2023-01-09 BioData Catalyst Ecosystem Release Notes

Introduction

The 2023-01-09 release marks the twelfth release for the NHLBI BioData Catalyst® (BDC) ecosystem. This release includes several new features (e.g., Azure volumes now available on both main analysis platforms) along with documentation and tutorials (e.g., information on how variable tags are generated) to help new users get started on the system. This release also includes enhanced support for moving data seamlessly across platforms. Please find more detail on the new features and user support materials in the sections below.

The 2023-01-09 data releases include the addition of the Pediatric Cardiac Genomics Consortium (PCGC). Please refer to the Data Releases section below for more information as well as the Data page on the BDC website.

Significant new features

Azure volumes are now available on BDC Powered by Seven Bridges: Users can now link a Microsoft Azure bucket to their Seven Bridges workspaces. After logging in, go to Data > Volumes and select “Microsoft Azure” to be led through a bucket-linking wizard.
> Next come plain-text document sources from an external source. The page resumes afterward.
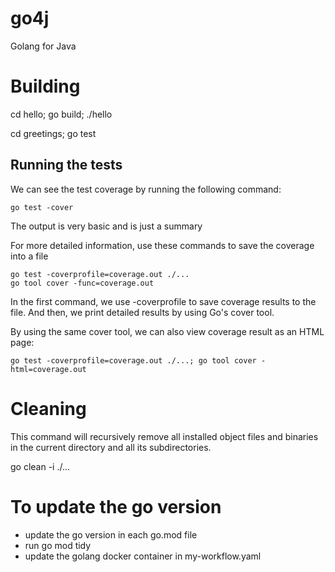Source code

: # go4j
Golang for Java

# Building

cd hello; go build; ./hello

cd greetings; go test

## Running the tests

We can see the test coverage by running the following command:

    go test -cover

The output is very basic and is just a summary


For more detailed information, use these commands to save the coverage into a file

    go test -coverprofile=coverage.out ./...
    go tool cover -func=coverage.out

In the first command, we use -coverprofile to save coverage results to the file. And then, we print detailed results by using Go's cover tool.

By using the same cover tool, we can also view coverage result as an HTML page:

    go test -coverprofile=coverage.out ./...; go tool cover -html=coverage.out


# Cleaning

This command will recursively remove all installed object files and binaries in the current directory and all its subdirectories.

go clean -i ./...

# To update the go version

- update the go version in each go.mod file
- run go mod tidy
- update the golang docker container in my-workflow.yaml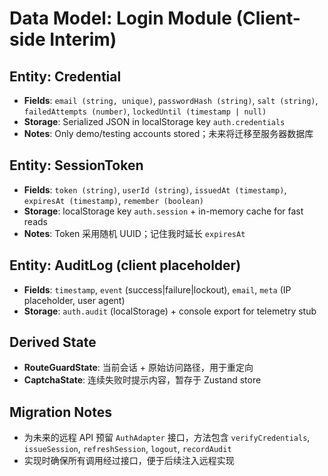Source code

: # Data Model: Login Module (Client-side Interim)

## Entity: Credential
- **Fields**: `email (string, unique)`, `passwordHash (string)`, `salt (string)`, `failedAttempts (number)`, `lockedUntil (timestamp | null)`
- **Storage**: Serialized JSON in localStorage key `auth.credentials`
- **Notes**: Only demo/testing accounts stored；未来将迁移至服务器数据库

## Entity: SessionToken
- **Fields**: `token (string)`, `userId (string)`, `issuedAt (timestamp)`, `expiresAt (timestamp)`, `remember (boolean)`
- **Storage**: localStorage key `auth.session` + in-memory cache for fast reads
- **Notes**: Token 采用随机 UUID；记住我时延长 `expiresAt`

## Entity: AuditLog (client placeholder)
- **Fields**: `timestamp`, `event` (success|failure|lockout), `email`, `meta` (IP placeholder, user agent)
- **Storage**: `auth.audit` (localStorage) + console export for telemetry stub

## Derived State
- **RouteGuardState**: 当前会话 + 原始访问路径，用于重定向
- **CaptchaState**: 连续失败时提示内容，暂存于 Zustand store

## Migration Notes
- 为未来的远程 API 预留 `AuthAdapter` 接口，方法包含 `verifyCredentials`, `issueSession`, `refreshSession`, `logout`, `recordAudit`
- 实现时确保所有调用经过接口，便于后续注入远程实现
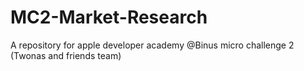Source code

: # MC2-Market-Research

A repository for apple developer academy @Binus micro challenge 2 (Twonas and friends team)
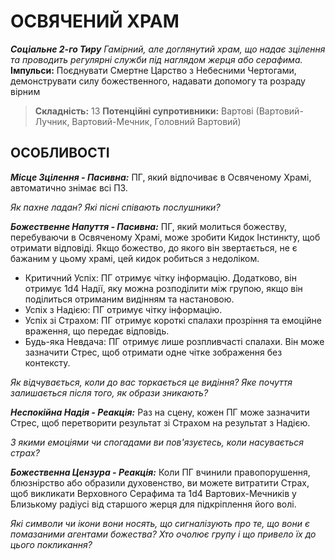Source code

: ﻿# ОСВЯЧЕНИЙ ХРАМ

***Соціальне 2-го Тиру***
*Гамірний, але доглянутий храм, що надає зцілення та проводить регулярні служби під наглядом жерця або серафима.*
**Імпульси:** Поєднувати Смертне Царство з Небесними Чертогами, демонструвати силу божественного, надавати допомогу та розраду вірним

> **Складність:** 13
> **Потенційні супротивники:** Вартові (Вартовий-Лучник, Вартовий-Мечник, Головний Вартовий)

## ОСОБЛИВОСТІ

***Місце Зцілення - Пасивна:*** ПГ, який відпочиває в Освяченому Храмі, автоматично знімає всі ПЗ.

  *Як пахне ладан? Які пісні співають послушники?*

***Божественне Напуття - Пасивна:*** ПГ, який молиться божеству, перебуваючи в Освяченому Храмі, може зробити Кидок Інстинкту, щоб отримати відповіді. Якщо божество, до якого він звертається, не є бажаним у цьому храмі, цей кидок робиться з недоліком.

  - Критичний Успіх: ПГ отримує чітку інформацію. Додатково, він отримує 1d4 Надії, яку можна розподілити між групою, якщо він поділиться отриманим видінням та настановою.
  - Успіх з Надією: ПГ отримує чітку інформацію.
  - Успіх зі Страхом: ПГ отримує короткі спалахи прозріння та емоційне враження, що передає відповідь.
  - Будь-яка Невдача: ПГ отримує лише розпливчасті спалахи. Він може зазначити Стрес, щоб отримати одне чітке зображення без контексту.

  *Як відчувається, коли до вас торкається це видіння? Яке почуття залишається після того, як образи зникають?*

***Неспокійна Надія - Реакція:*** Раз на сцену, кожен ПГ може зазначити Стрес, щоб перетворити результат зі Страхом на результат з Надією.

  *З якими емоціями чи спогадами ви пов'язуєтесь, коли насувається страх?*

***Божественна Цензура - Реакція:*** Коли ПГ вчинили правопорушення, блюзнірство або образили духовенство, ви можете витратити Страх, щоб викликати Верховного Серафима та 1d4 Вартових-Мечників у Близькому радіусі від старшого жерця для підкріплення його волі.

  *Які символи чи ікони вони носять, що сигналізують про те, що вони є помазаними агентами божества? Хто очолює групу і що привело їх до цього покликання?*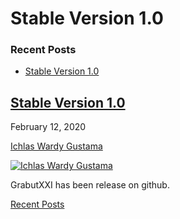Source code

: # Stable Version 1.0

### Recent Posts

* [Stable Version 1.0](stable-version-1.0.md)

## [Stable Version 1.0](stable-version-1.0.md)

February 12, 2020

[Ichlas Wardy Gustama](https://www.facebook.com/jr.woles)

[![Ichlas Wardy Gustama](https://graph.facebook.com/100007028206608/picture/?height=200&width=200)](https://www.facebook.com/jr.woles)

GrabutXXI has been release on github.

[Recent Posts](https://chlasswg26.github.io/docsxxi/blog/)

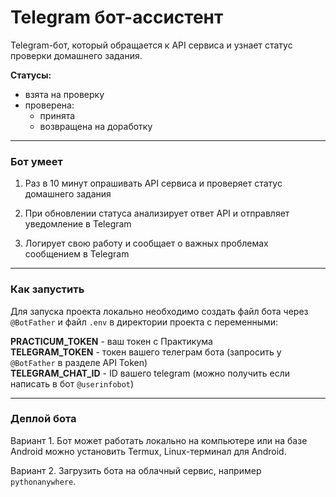 # Telegram бот-ассистент

Telegram-бот, который обращается к API сервиса и узнает статус проверки домашнего задания.

__Статусы:__
- взята на проверку
- проверена:
    - принята
    - возвращена на доработку
---
### Бот умеет
1. Раз в 10 минут опрашивать API сервиса и проверяет статус домашнего задания

2. При обновлении статуса анализирует ответ API и отправляет уведомление в Telegram

3. Логирует свою работу и сообщает о важных проблемах сообщением в Telegram
---
### Как запустить

Для запуска проекта локально необходимо создать файл бота через `@BotFather` и файл `.env` в директории проекта с переменными:<br>

__PRACTICUM_TOKEN__ - ваш токен с Практикума<br>
__TELEGRAM_TOKEN__ - токен вашего телеграм бота (запросить у `@BotFather` в разделе API Token)<br>
__TELEGRAM_CHAT_ID__ - ID вашего telegram (можно получить если написать в бот `@userinfobot`)

---
### Деплой бота

Вариант 1. Бот может работать локально на компьютере или на базе Android можно установить Termux, Linux-терминал для Android.

Вариант 2. Загрузить бота на облачный сервис, например `pythonanywhere`.
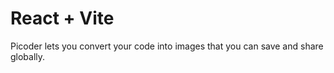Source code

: # React + Vite

Picoder lets you convert your code into images that you can save and share globally.


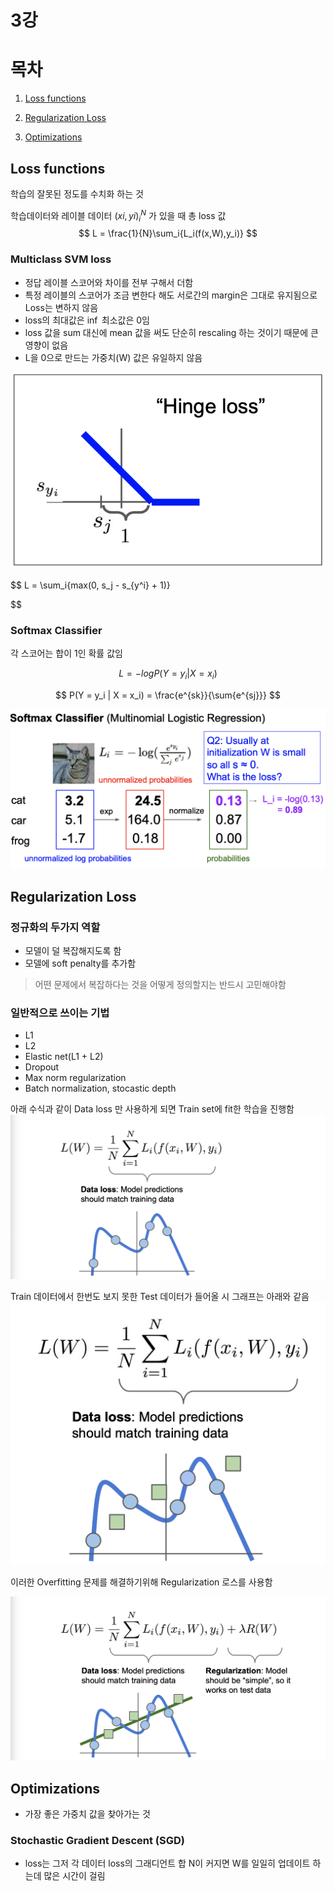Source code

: # 3강

# 목차

1. [Loss functions](#loss-functions)

2. [Regularization Loss](#regularization-loss)

3. [Optimizations](#optimizations)


## Loss functions
학습의 잘못된 정도를 수치화 하는 것

학습데이터와 레이블 데이터 ${(xi,yi)}_i^N$ 가 있을 때 총 loss 값
$$
L = \frac{1}{N}\sum_i{L_i(f(x,W),y_i)}
$$



### Multiclass SVM loss
- 정답 레이블 스코어와 차이를 전부 구해서 더함
- 특정 레이블의 스코어가 조금 변한다 해도 서로간의 margin은 그대로 유지됨으로 Loss는 변하지 않음
- loss의 최대값은 ${\inf}$ 최소값은 $0$임
- loss 값을 sum 대신에 mean 값을 써도 단순히 rescaling 하는 것이기 때문에 큰 영향이 없음
- L을 0으로 만드는 가중치(W) 값은 유일하지 않음


<img src="./../assets/chapter5/hingeloss.png"/>

$$
L = \sum_i{max(0, s_j - s_{y^i} + 1)}

$$

### Softmax Classifier
각 스코어는 합이 1인 확률 값임

$$
L = -logP(Y = y_i | X = x_i)
$$


$$
P(Y = y_i | X = x_i) = \frac{e^{sk}}{\sum{e^{sj}}}
$$

<img src="./../assets/chapter5/softmax-classifier.png"/>

## Regularization Loss

### 정규화의 두가지 역할
- 모델이 덜 복잡해지도록 함
- 모델에 soft penalty를 추가함


>어떤 문제에서 복잡하다는 것을 어떻게 정의할지는 반드시 고민해야함

### 일반적으로 쓰이는 기법
- L1
- L2
- Elastic net(L1 + L2)
- Dropout
- Max norm regularization
- Batch normalization, stocastic depth


아래 수식과 같이 Data loss 만 사용하게 되면 Train set에 fit한 학습을 진행함
<img src="./../assets/chapter5/dataloss.png"/>

Train 데이터에서 한번도 보지 못한 Test 데이터가 들어올 시 그래프는 아래와 같음
<img src="./../assets/chapter5/testdata.png"/>

이러한 Overfitting 문제를 해결하기위해 Regularization 로스를 사용함

<img src="./../assets/chapter5/dataloss+regloss.png"/>


## Optimizations
- 가장 좋은 가중치 값을 찾아가는 것

### Stochastic Gradient Descent (SGD)
- loss는 그저 각 데이터 loss의 그래디언트 합 N이 커지면 W를 일일히 업데이트 하는데 많은 시간이 걸림
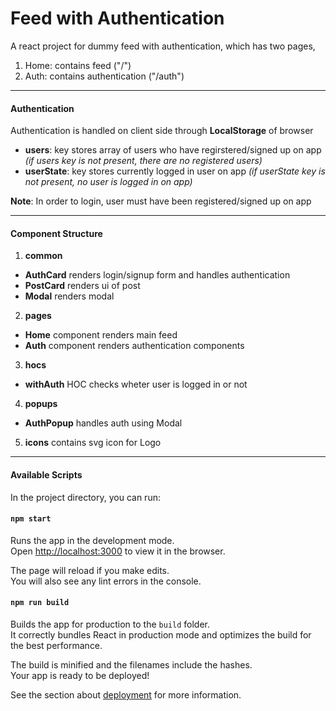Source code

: # Feed with Authentication

A react project for dummy feed with authentication, which has two pages,
1. Home: contains feed ("/")
2. Auth: contains authentication ("/auth")

------------

#### Authentication
Authentication is handled on client side through **LocalStorage** of browser
- **users**: key stores array of users who have regirstered/signed up on app
  *(if users key is not present, there are no registered users)*
- **userState**: key stores currently logged in user on app
  *(if userState  key is not present, no user is logged in on app)*

**Note**: In order to login, user must have been registered/signed up on app

------------

#### Component Structure
1.  **common**
- **AuthCard** renders login/signup form and handles authentication
- **PostCard** renders ui of post
- **Modal** renders modal

2.  **pages**
- **Home** component renders main feed
- **Auth** component renders authentication components

3. **hocs**
- **withAuth** HOC checks wheter user is logged in or not

4. **popups**
- **AuthPopup** handles auth using Modal

5. **icons** contains svg icon for Logo

------------

#### Available Scripts

In the project directory, you can run:

#### `npm start`

Runs the app in the development mode.\
Open [http://localhost:3000](http://localhost:3000) to view it in the browser.

The page will reload if you make edits.\
You will also see any lint errors in the console.

#### `npm run build`

Builds the app for production to the `build` folder.\
It correctly bundles React in production mode and optimizes the build for the best performance.

The build is minified and the filenames include the hashes.\
Your app is ready to be deployed!

See the section about [deployment](https://facebook.github.io/create-react-app/docs/deployment) for more information.
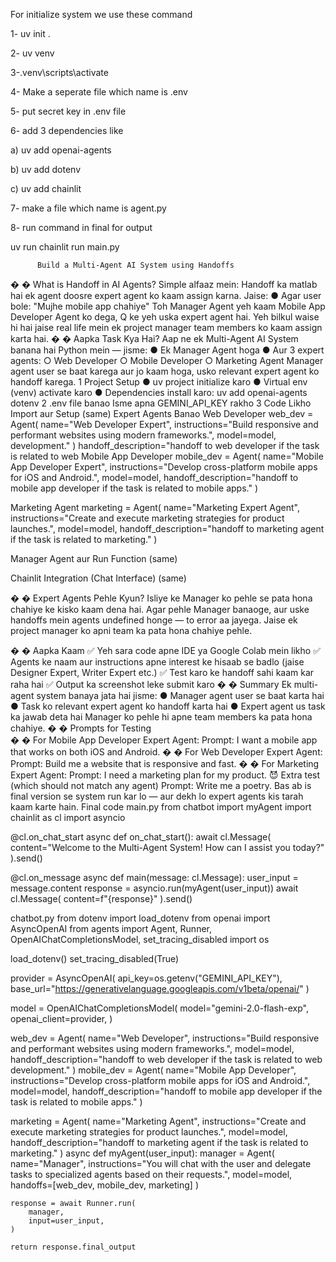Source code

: For initialize system we use these command

1- uv init .

2- uv venv

3-.venv\scripts\activate

4- Make a seperate file which name is .env

5- put secret key in .env file

6- add 3 dependencies like   

a) uv add openai-agents

b) uv add dotenv

c)  uv add chainlit

7- make a file which name is agent.py

8- run command in final for output

  uv run chainlit run main.py




          Build a Multi-Agent AI System using Handoffs  
�
�
 What is Handoff in AI Agents? 
Simple alfaaz mein: 
Handoff ka matlab hai ek agent doosre expert agent ko kaam assign karna. 
Jaise: 
● Agar user bole: "Mujhe mobile app chahiye" 
Toh Manager Agent yeh kaam Mobile App Developer Agent ko dega, Q ke yeh 
uska expert agent hai. 
Yeh bilkul waise hi hai jaise real life mein ek project manager team members ko kaam 
assign karta hai. 
�
�
 Aapka Task Kya Hai? 
Aap ne ek Multi-Agent AI System banana hai Python mein — jisme: 
● Ek Manager Agent hoga 
● Aur 3 expert agents: 
○ Web Developer 
○ Mobile Developer 
○ Marketing Agent 
Manager agent user se baat karega aur jo kaam hoga, usko relevant expert agent ko handoff 
karega. 
1 Project Setup 
● uv project initialize karo 
● Virtual env (venv) activate karo 
● Dependencies install karo: 
uv add  openai-agents dotenv 
2 .env file banao 
Isme apna GEMINI_API_KEY rakho 
3 Code Likho 
Import aur Setup 
(same) 
Expert Agents Banao 
Web Developer 
web_dev = Agent( 
name="Web Developer Expert", 
instructions="Build responsive and performant websites using modern frameworks.", 
model=model, 
development." 
) 
handoff_description="handoff to web developer if the task is related to web 
Mobile App Developer 
mobile_dev = Agent( 
    name="Mobile App Developer Expert", 
    instructions="Develop cross-platform mobile apps for iOS and Android.", 
    model=model, 
    handoff_description="handoff to mobile app developer if the task is related to 
mobile apps." 
) 
 
Marketing Agent 
marketing = Agent( 
    name="Marketing Expert Agent", 
    instructions="Create and execute marketing strategies for product launches.", 
    model=model, 
    handoff_description="handoff to marketing agent if the task is related to 
marketing." 
) 
 
 
Manager Agent aur Run Function 
(same) 
 
Chainlit Integration (Chat Interface) 
(same) 
 
�
�
 Expert Agents Pehle Kyun? 
Isliye ke Manager ko pehle se pata hona chahiye ke kisko kaam dena hai. 
Agar pehle Manager banaoge, aur uske handoffs mein agents undefined honge — to error aa 
jayega. 
Jaise ek project manager ko apni team ka pata hona chahiye pehle. 
 
�
�
 Aapka Kaam 
✅
 Yeh sara code apne IDE ya Google Colab mein likho 
✅
 Agents ke naam aur instructions apne interest ke hisaab se badlo (jaise Designer Expert, Writer
 Expert etc.) 
✅
 Test karo ke handoff sahi kaam kar raha hai 
✅
 Output ka screenshot leke submit karo 
�
�
 Summary 
Ek multi-agent system banaya jata hai jisme: 
● Manager agent user se baat karta hai 
● Task ko relevant expert agent ko handoff karta hai 
● Expert agent us task ka jawab deta hai 
Manager ko pehle hi apne team members ka pata hona chahiye. 
�
�
 Prompts for Testing  
�
�
 For Mobile App Developer Expert Agent: 
Prompt: 
I want a mobile app that works on both iOS and Android. 
�
�
 For Web Developer Expert Agent: 
Prompt: 
Build me a website that is responsive and fast. 
�
�
 For Marketing Expert Agent: 
Prompt: 
I need a marketing plan for my product. 
😈
 Extra test (which should not match any agent) 
Prompt: 
 Write me a poetry. 
Bas ab is final version se system run kar lo — aur dekh lo expert agents kis tarah kaam karte hain. 
Final code 
main.py 
from chatbot import myAgent 
import chainlit as cl 
import asyncio 
 
@cl.on_chat_start 
async def on_chat_start(): 
    await cl.Message( 
        content="Welcome to the Multi-Agent System! How can I assist you 
today?" 
    ).send() 
 
@cl.on_message 
async def main(message: cl.Message): 
    user_input = message.content 
    response = asyncio.run(myAgent(user_input)) 
    await cl.Message( 
        content=f"{response}" 
    ).send() 
 
 
chatbot.py 
from dotenv import load_dotenv 
from openai import AsyncOpenAI 
from agents import Agent, Runner, OpenAIChatCompletionsModel, 
set_tracing_disabled 
import os 
 
load_dotenv() 
set_tracing_disabled(True) 
 
provider = AsyncOpenAI( 
    api_key=os.getenv("GEMINI_API_KEY"), 
    base_url="https://generativelanguage.googleapis.com/v1beta/openai/" 
) 
 
model = OpenAIChatCompletionsModel( 
    model="gemini-2.0-flash-exp", 
    openai_client=provider, 
) 
 
web_dev = Agent( 
    name="Web Developer", 
    instructions="Build responsive and performant websites using modern 
frameworks.", 
    model=model, 
    handoff_description="handoff to web developer if the task is related to 
web development." 
) 
mobile_dev = Agent( 
    name="Mobile App Developer", 
    instructions="Develop cross-platform mobile apps for iOS and Android.", 
    model=model, 
    handoff_description="handoff to mobile app developer if the task is 
related to mobile apps." 
) 
 
marketing = Agent( 
    name="Marketing Agent", 
    instructions="Create and execute marketing strategies for product 
launches.", 
    model=model, 
    handoff_description="handoff to marketing agent if the task is related to 
marketing." 
) 
async def myAgent(user_input): 
    manager = Agent( 
        name="Manager", 
        instructions="You will chat with the user and delegate tasks to
        specialized agents based on their requests.", 
        model=model, 
        handoffs=[web_dev, mobile_dev, marketing] 
    ) 
 
    response = await Runner.run( 
        manager, 
        input=user_input, 
    ) 
 
    return response.final_output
DRS Manifest Export: In order to further improve interoperability and allow users to move their data in a seamless way across platforms, the DRS export option on the Seven Bridges’ platforms is now available. With the new functionality, users can generate links to platform files (DRS URIs) and metadata into a manifest file, which can then be used for importing the files and metadata on other platforms.

OmicsCircos R Shiny app now available on BDC-Seven Bridges: OmicCircos app is a R Shiny application created around the OmicCircos R package for more effective generation of high-quality circular plots for visualizing genomic data. Common use cases include mutation patterns, copy number variations (CNVs), expression patterns, and methylation patterns. Such variations can be displayed as scatterplot, line, or text-label figures.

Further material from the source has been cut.